ClearSCM: Open Source Builds

Open Source Builds

More and more organizations are using Open Source in their product builds but is the Open Source build mechanisms efficient? This article approaches this subject and shows how often Open Source can be more trouble than it's worth.

Open Source Model

Much hype has been given to the Open Source movement and rightfully so. Developers can leverage off of Open Source development and modules. This article will not address Open Source in general nor will it go into the legalities of using Open Source in your product. It will instead focus on common Open Source building mechanisms in light how efficient or inefficient they may be when included in your own build mechanisms.

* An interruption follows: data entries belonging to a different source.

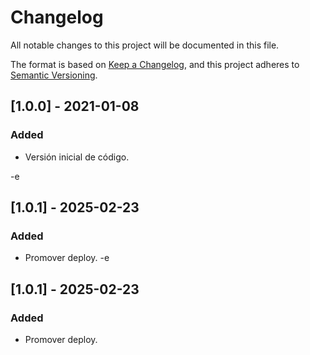 # Changelog
All notable changes to this project will be documented in this file.

The format is based on [Keep a Changelog](https://keepachangelog.com/en/1.0.0/),
and this project adheres to [Semantic Versioning](https://semver.org/spec/v2.0.0.html).

## [1.0.0] - 2021-01-08
### Added
- Versión inicial de código.

-e 
## [1.0.1] - 2025-02-23
### Added
- Promover deploy.
-e 
## [1.0.1] - 2025-02-23
### Added
- Promover deploy.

Problems with code sharing

Unless you employ people who are active in the Open Source community, people who not only participate in using Open Source but also contributing to Open Source, you will enevitably come face to face with a real problem. If you try to improve the Open Source code in any way, unless you donate your changes back to the community at large and those changes are accepted, you will run into the fact that when the next version of the Open Source in question comes out you will have porting work to do. You will need to incorporate your changes with changes from the whole community. In some cases these changes may be done by the community in a similar manner as you had done them. In such cases you can abandon your changes and take the communities solution and then there is one less conflict for you to worry about.

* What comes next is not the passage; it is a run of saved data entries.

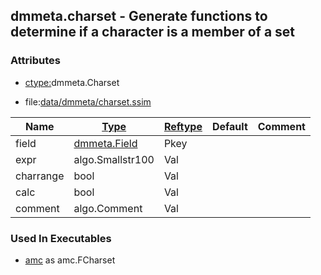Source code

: ## dmmeta.charset - Generate functions to determine if a character is a member of a set


### Attributes
<a href="#attributes"></a>
* [ctype:](/txt/ssimdb/dmmeta/ctype.md)dmmeta.Charset

* file:[data/dmmeta/charset.ssim](/data/dmmeta/charset.ssim)

|Name|[Type](/txt/ssimdb/dmmeta/ctype.md)|[Reftype](/txt/ssimdb/dmmeta/reftype.md)|Default|Comment|
|---|---|---|---|---|
|field|[dmmeta.Field](/txt/ssimdb/dmmeta/field.md)|Pkey|
|expr|algo.Smallstr100|Val|
|charrange|bool|Val|
|calc|bool|Val|
|comment|algo.Comment|Val|

### Used In Executables
<a href="#used-in-executables"></a>
* [amc](/txt/exe/amc/README.md) as amc.FCharset

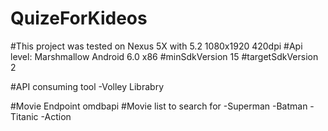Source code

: # QuizeForKideos
#This project was tested on Nexus 5X with 5.2 1080x1920 420dpi
#Api level: Marshmallow Android 6.0 x86
#minSdkVersion 15
#targetSdkVersion 2

#API consuming tool
-Volley Librabry 

#Movie Endpoint omdbapi
#Movie list to search for
-Superman
-Batman
-Titanic
-Action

Other times the communities change is similar to your change but differs enough that you still have to make some minor adjustments. Sometimes you can come up with a more generic way to doing something that will make everybody happy. In such cases you should really consider donating your changes back under the "what comes around goes around" principal. Then next update your generic solution will not need to be merged again.

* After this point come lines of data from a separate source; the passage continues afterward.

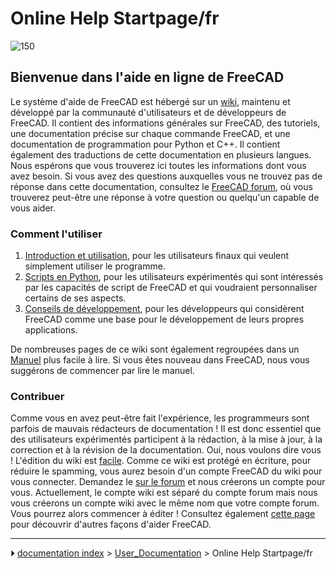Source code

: # Online Help Startpage/fr
![150](images/Crystal_Clear_app_tutorials.png )



## Bienvenue dans l\'aide en ligne de FreeCAD 

Le système d\'aide de FreeCAD est hébergé sur un [wiki](https://wiki.freecad.org/Main_Page/fr), maintenu et développé par la communauté d\'utilisateurs et de développeurs de FreeCAD. Il contient des informations générales sur FreeCAD, des tutoriels, une documentation précise sur chaque commande FreeCAD, et une documentation de programmation pour Python et C++. Il contient également des traductions de cette documentation en plusieurs langues. Nous espérons que vous trouverez ici toutes les informations dont vous avez besoin. Si vous avez des questions auxquelles vous ne trouvez pas de réponse dans cette documentation, consultez le [FreeCAD forum](http://forum.freecadweb.org/index.php), où vous trouverez peut-être une réponse à votre question ou quelqu\'un capable de vous aider.



### Comment l\'utiliser 

1.  [Introduction et utilisation](User_hub/fr.md), pour les utilisateurs finaux qui veulent simplement utiliser le programme.
2.  [Scripts en Python](Power_users_hub/fr.md), pour les utilisateurs expérimentés qui sont intéressés par les capacités de script de FreeCAD et qui voudraient personnaliser certains de ses aspects.
3.  [Conseils de développement](Developer_hub/fr.md), pour les développeurs qui considèrent FreeCAD comme une base pour le développement de leurs propres applications.

De nombreuses pages de ce wiki sont également regroupées dans un [Manuel](Manual/fr.md) plus facile à lire. Si vous êtes nouveau dans FreeCAD, nous vous suggérons de commencer par lire le manuel.



### Contribuer

Comme vous en avez peut-être fait l\'expérience, les programmeurs sont parfois de mauvais rédacteurs de documentation ! Il est donc essentiel que des utilisateurs expérimentés participent à la rédaction, à la mise à jour, à la correction et à la révision de la documentation. Oui, nous voulons dire vous ! L\'édition du wiki est [facile](https://www.mediawiki.org/wiki/Help:Formatting/fr). Comme ce wiki est protégé en écriture, pour réduire le spamming, vous aurez besoin d\'un compte FreeCAD du wiki pour vous connecter. Demandez le [sur le forum](https://forum.freecad.org/viewtopic.php?t=6830) et nous créerons un compte pour vous. Actuellement, le compte wiki est séparé du compte forum mais nous vous créerons un compte wiki avec le même nom que votre compte forum. Vous pourrez alors commencer à éditer ! Consultez également [cette page](https://wiki.freecad.org/Help_FreeCAD/fr) pour découvrir d\'autres façons d\'aider FreeCAD.



---
⏵ [documentation index](../README.md) > [User_Documentation](Category_User_Documentation.md) > Online Help Startpage/fr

Still other times what you need to do is not like what anybody else needs to do or wants. Or it maybe that while your solution is brilliant for the limited set of architectures that you are considered about the community needs to be concerned about a large or different set of architectures and thus cannot accept your solution as a general solution that is good for all. In such cases you are stuck with maintaining your solution for each iterration of the module in question.

Most developers can relate to the above few paragraphs from an "inside the code" level. But what is often overlooked is that part above the "inside the code" level - at the build and release level.

Building Software Efficiently (AKA Build Avoidance)

In the beginning there was make(1) and it was good...

Earlier on most software was built using the standard Unix make(1) utility. Make seeks to build only that which need to be build. Make uses a number of assumptions in order to perform its magic. For example, make assumes that you are using 3rd generation languages such as C, FORTRAN, etc. Further make assume you have all of the source contained in files in the file system and that the source code transforms into object code of some kind using some process (e.g. foo.o is derived from foo.c using the C complier).

As more and more languages evolved luckily make was able to adapt and you could add new transformation rules and tell make how to transform these newer language source files into their respective derived object files and how to piece everything together. Further you could enhance and automatically define dependencies in order to have your build system remain efficient and continue to try to achieve that all elusive "rebuild only that which requires rebuilding".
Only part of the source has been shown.